Another important factor to consider is the number of alarms a detector carries, according to Tobias Gilk, founder of Gilk Radiology Consultants and a safety consultant for Metrasens. Having too many can contribute to a state of fatigue and immunity to the onset of alarms among staff members.
Automated barriers like the Aegys TechGate prevent inadvertent access to the MR room while the door is open. Photo courtesy: Aegys
“To the degree that we can reduce these spurious alarms and make it so the detector goes off as infrequently as possible increases the psychological impact of when the alarm does go off,” he said. “It becomes a more meaningful event in which we can double check the person or people for whom the alarm went off.”
Joe Barwick and Steve Blacker, founders of MR safety company Aegys, said that ferromagnetic detectors should be viewed as information gathering tools that assist in decision-making for screening. “They have been designed to alarm on anomalies detected in proximity to the detectors that require conscientious review and follow-up. Additionally, they should be utilized or placed in areas that allow for proper reaction in advance of the entrance to the MR room.”
Choosing a detector for an MR environment requires an understanding of its capabilities and limits, and for the provider to communicate their expectations with the vendor.
“If a facility says, ‘We don’t want the detector to alarm on underwires,’ you have to recognize you probably also mean you don’t want it to alarm on cell phones, laryngoscope blades and possibly stethoscopes,” said Gilk. “They’ve created an expectation for themselves that today simply can’t be met by the technology.

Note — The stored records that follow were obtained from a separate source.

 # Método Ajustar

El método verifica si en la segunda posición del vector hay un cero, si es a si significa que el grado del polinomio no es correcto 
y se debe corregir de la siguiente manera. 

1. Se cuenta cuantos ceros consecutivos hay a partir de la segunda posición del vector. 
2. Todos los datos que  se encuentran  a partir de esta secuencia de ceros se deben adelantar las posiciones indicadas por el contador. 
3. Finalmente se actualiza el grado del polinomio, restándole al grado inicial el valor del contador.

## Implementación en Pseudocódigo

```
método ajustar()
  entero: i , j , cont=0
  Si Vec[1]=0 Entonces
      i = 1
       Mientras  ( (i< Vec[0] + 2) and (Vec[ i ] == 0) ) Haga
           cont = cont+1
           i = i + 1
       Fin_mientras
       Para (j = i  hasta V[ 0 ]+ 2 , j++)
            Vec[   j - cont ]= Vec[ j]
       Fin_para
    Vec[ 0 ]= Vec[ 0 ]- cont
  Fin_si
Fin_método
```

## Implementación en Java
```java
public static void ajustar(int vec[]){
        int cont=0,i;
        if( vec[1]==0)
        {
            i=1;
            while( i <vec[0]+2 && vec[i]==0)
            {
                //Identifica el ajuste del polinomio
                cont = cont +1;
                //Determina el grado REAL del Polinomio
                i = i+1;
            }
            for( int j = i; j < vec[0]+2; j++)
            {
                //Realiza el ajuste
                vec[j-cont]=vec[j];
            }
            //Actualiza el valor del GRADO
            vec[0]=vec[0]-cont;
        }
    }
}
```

Something is going to give, so it’s important to be clear with ferromagnetic detection vendors what your expectations are.”
Safety, overall, is improving in the MR environment, with new regulations requiring appropriate labeling for devices like implants, performing reviews of items consistently within the proximity of the room and requiring staff and technologists to undergo certification programs. Encouraging patients to be honest about their medical history, particularly regarding implants is vital to MR safety. Having to search through medical records for verification is not always possible and it delays exams, wastes time and adds to staff workloads.

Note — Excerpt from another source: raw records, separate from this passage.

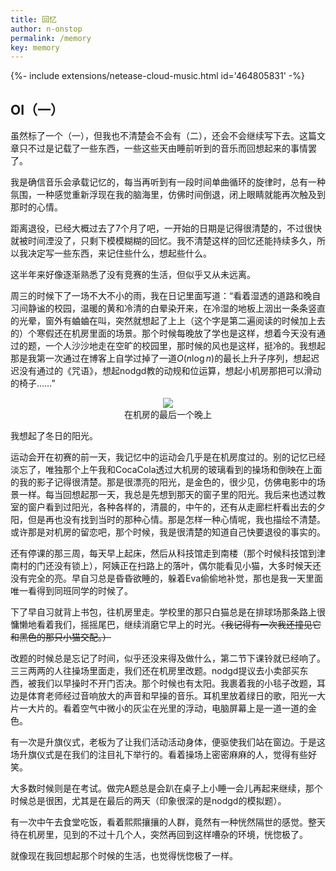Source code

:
 ```yaml
---
title: 回忆
author: n-onstop
permalink: /memory
key: memory
---
```


<div>{%- include extensions/netease-cloud-music.html id='464805831' -%}</div>

## OI（一）

虽然标了一个（一），但我也不清楚会不会有（二），还会不会继续写下去。这篇文章只不过是记载了一些东西，一些这些天由睡前听到的音乐而回想起来的事情罢了。

我是确信音乐会承载记忆的，每当再听到有一段时间单曲循环的旋律时，总有一种氛围，一种感觉重新浮现在我的脑海里，仿佛时间倒退，闭上眼睛就能再次触及到那时的心情。

<!--more-->

距离退役，已经大概过去了7个月了吧，一开始的日期是记得很清楚的，不过很快就被时间湮没了，只剩下模模糊糊的回忆。我不清楚这样的回忆还能持续多久，所以我决定写一些东西，来记住些什么，想起些什么。

这半年来好像逐渐熟悉了没有竞赛的生活，但似乎又从未远离。

周三的时候下了一场不大不小的雨，我在日记里面写道：“看着湿透的道路和晚自习间静谧的校园，温暖的黄和冷清的白晕染开来，在冷湿的地板上洇出一条条竖直的光晕，窗外有蛐蛐在叫，突然就想起了上上（这个字是第二遍阅读的时候加上去的）个寒假还在机房里面的场景。那个时候每晚放了学也是这样，想着今天没有通过的题，一个人沙沙地走在空旷的校园里，那时候的风也是这样，挺冷的。我想起那是我第一次通过在博客上自学过掉了一道$O(n\log n)$的最长上升子序列，想起迟迟没有通过的《咒语》，想起nodgd教的动规和位运算，想起小机房那把可以滑动的椅子……”

<div align="center"><img src="https://s1.ax1x.com/2020/06/26/NrYYcj.jpg"><br>在机房的最后一个晚上</div>

我想起了冬日的阳光。

运动会开在初赛的前一天，我记忆中的运动会几乎是在机房度过的。别的记忆已经淡忘了，唯独那个上午我和CocaCola透过大机房的玻璃看到的操场和倒映在上面的我的影子记得很清楚。那是很漂亮的阳光，是金色的，很少见，仿佛电影中的场景一样。每当回想起那一天，我总是先想到那天的窗子里的阳光。我后来也透过教室的窗户看到过阳光，各种各样的，清晨的，中午的，还有从走廊栏杆看出去的夕阳，但是再也没有找到当时的那种心情。那是怎样一种心情呢，我也描绘不清楚。或许那是对机房的留恋吧，那个时候，我是很清楚的知道自己快要退役的事实的。

还有停课的那三周，每天早上起床，然后从科技馆走到南楼（那个时候科技馆到津南村的门还没有锁上），阿姨正在扫路上的落叶，偶尔能看见小猫，大多时候天还没有完全的亮。早自习总是昏昏欲睡的，躲着Eva偷偷地补觉，那也是我一天里面唯一看得到同班同学的时候了。

下了早自习就背上书包，往机房里走。学校里的那只白猫总是在排球场那条路上很慵懒地看着我们，摇摇尾巴，继续消磨它早上的时光。~~（我记得有一次我还撞见它和黑色的那只小猫交配。）~~

改题的时候总是忘记了时间，似乎还没来得及做什么，第二节下课铃就已经响了。三三两两的人往操场里面走，我们还在机房里改题。nodgd提议去小卖部买东西，被我们以早操时不开门否决。那个时候也有太阳。我裹着我的小毯子改题，耳边是体育老师经过音响放大的声音和早操的音乐。耳机里放着绿日的歌，阳光一大片一大片的。看着空气中微小的灰尘在光里的浮动，电脑屏幕上是一道一道的金色。

有一次是升旗仪式，老板为了让我们活动活动身体，便驱使我们站在窗边。于是这场升旗仪式是在我们的注目礼下举行的。看着操场上密密麻麻的人，觉得有些好笑。

大多数时候则是在考试。做完A题总是会趴在桌子上小睡一会儿再起来继续，那个时候总是很困，尤其是在最后的两天（印象很深的是nodgd的模拟题）。

有一次中午去食堂吃饭，看着熙熙攘攘的人群，竟然有一种恍然隔世的感觉。整天待在机房里，见到的不过十几个人，突然再回到这样嘈杂的环境，恍惚极了。

就像现在我回想起那个时候的生活，也觉得恍惚极了一样。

The SAFESCAN target scanner is a unique, handheld solution to ferromagnetic detection. Photo courtesy: Mednovus
As detector technology becomes increasingly sophisticated it is also being supported by new safety protocols enacted by safety organizations. The ACR Committee on MR Safety, for instance, just enacted a new 2019 recommendation for room caution barriers to be implemented to prevent inadvertent access to the MR room, while the door to it is open.
Kopp and Srb with Kopp Development welcome the enactment of these regulations but believe it is only one part of the equation. The other is the enforcement of them. “One of the things that we would like to see is not only policies and procedures implemented but ones that are enforced. Nobody would let technologists into the OR without certain steps he or she would have to take. In the magnet room, the technologist is in charge and needs to enforce policies and procedures for staff from other departments and patients, as well as for their own staff and themselves.”